NZC's ICC representative Mark Snedden said the proposal, which has been put off for some time for the want of an amicable consensus, would be beneficial to New Zealand.
He rejected criticism that it was an attempt by India to take control of the ICC due to the huge revenue contribution it makes to the world body.
"I think, one of the problems the ICC has had in recent years was that India has been outside of the camp rather than inside it," Snedden said.
"Part of what's been happening at the moment has been a deliberate process, led by Australia and England, to actually draw India back in to this."
Snedden said the NZC's revenue is set to increase from $52 million to $70 to 100 million if the plan goes ahead.

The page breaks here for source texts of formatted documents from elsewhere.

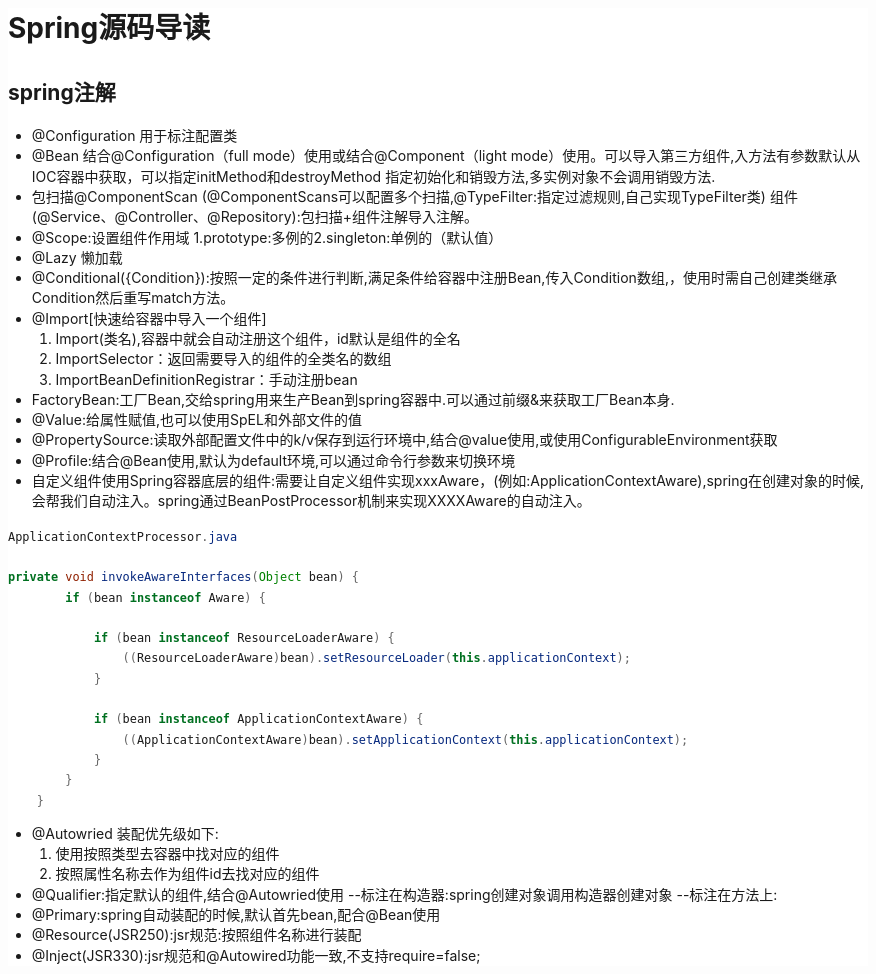 # Spring源码导读

## spring注解

- @Configuration 用于标注配置类
- @Bean 结合@Configuration（full mode）使用或结合@Component（light mode）使用。可以导入第三方组件,入方法有参数默认从IOC容器中获取，可以指定initMethod和destroyMethod 指定初始化和销毁方法,多实例对象不会调用销毁方法.
- 包扫描@ComponentScan (@ComponentScans可以配置多个扫描,@TypeFilter:指定过滤规则,自己实现TypeFilter类)
  组件(@Service、@Controller、@Repository):包扫描+组件注解导入注解。
- @Scope:设置组件作用域 1.prototype:多例的2.singleton:单例的（默认值）
- @Lazy 懒加载
- @Conditional({Condition}):按照一定的条件进行判断,满足条件给容器中注册Bean,传入Condition数组,，使用时需自己创建类继承Condition然后重写match方法。
- @Import[快速给容器中导入一个组件]
  1. Import(类名),容器中就会自动注册这个组件，id默认是组件的全名
  2. ImportSelector：返回需要导入的组件的全类名的数组
  3. ImportBeanDefinitionRegistrar：手动注册bean
- FactoryBean:工厂Bean,交给spring用来生产Bean到spring容器中.可以通过前缀&来获取工厂Bean本身.
- @Value:给属性赋值,也可以使用SpEL和外部文件的值
- @PropertySource:读取外部配置文件中的k/v保存到运行环境中,结合@value使用,或使用ConfigurableEnvironment获取
- @Profile:结合@Bean使用,默认为default环境,可以通过命令行参数来切换环境
- 自定义组件使用Spring容器底层的组件:需要让自定义组件实现xxxAware，(例如:ApplicationContextAware),spring在创建对象的时候,会帮我们自动注入。spring通过BeanPostProcessor机制来实现XXXXAware的自动注入。

```java
ApplicationContextProcessor.java

private void invokeAwareInterfaces(Object bean) {
        if (bean instanceof Aware) {
            
            if (bean instanceof ResourceLoaderAware) {
                ((ResourceLoaderAware)bean).setResourceLoader(this.applicationContext);
            }

            if (bean instanceof ApplicationContextAware) {
                ((ApplicationContextAware)bean).setApplicationContext(this.applicationContext);
            }
        }
    }
```

- @Autowried 装配优先级如下:
  1. 使用按照类型去容器中找对应的组件
  2. 按照属性名称去作为组件id去找对应的组件
- @Qualifier:指定默认的组件,结合@Autowried使用
  --标注在构造器:spring创建对象调用构造器创建对象
  --标注在方法上:
- @Primary:spring自动装配的时候,默认首先bean,配合@Bean使用
- @Resource(JSR250):jsr规范:按照组件名称进行装配
- @Inject(JSR330):jsr规范和@Autowired功能一致,不支持require=false;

"There was a lot of speculation in the media last week that we would get some crumbs from the big guys and just end up playing mainly the small guys," he told New Zealand's Radio LiveSport from Dubai.
"That's not going to happen. We've locked in good commitments from Australia, England and India through that 10-year period (to 2023).
"It's going to see our revenues from ICC events increase from the $52 million we got out of the last eight years to, depending on what the results are sold for, somewhere between $70 and $100 million over the next eight years," Snedden said.
Pakistan, South Africa, Sri Lanka and Bangladesh are reportedly opposing the revamp of administrative and financial structures of the ICC, which will cede most of the decision making in world cricket to the 'Big Three'.
"We're building up a program which is going to be very, very similar or even the same as what's already contained in the FTP. So on the field, I think we're getting close to getting a really, really good result out of this," Snedden asserted.
The PCB, CSA and SLC have sought more time to look through and internally discuss the radical changes being recommended in the 'position paper' which will be tabled later.
The 'position paper', which sought for a complete overhaul of the ICC's administration and its revenue distribution, will fall flat if the four Boards decide to oppose it as seven votes out of 10 ICC Full Members will be required to carry it through.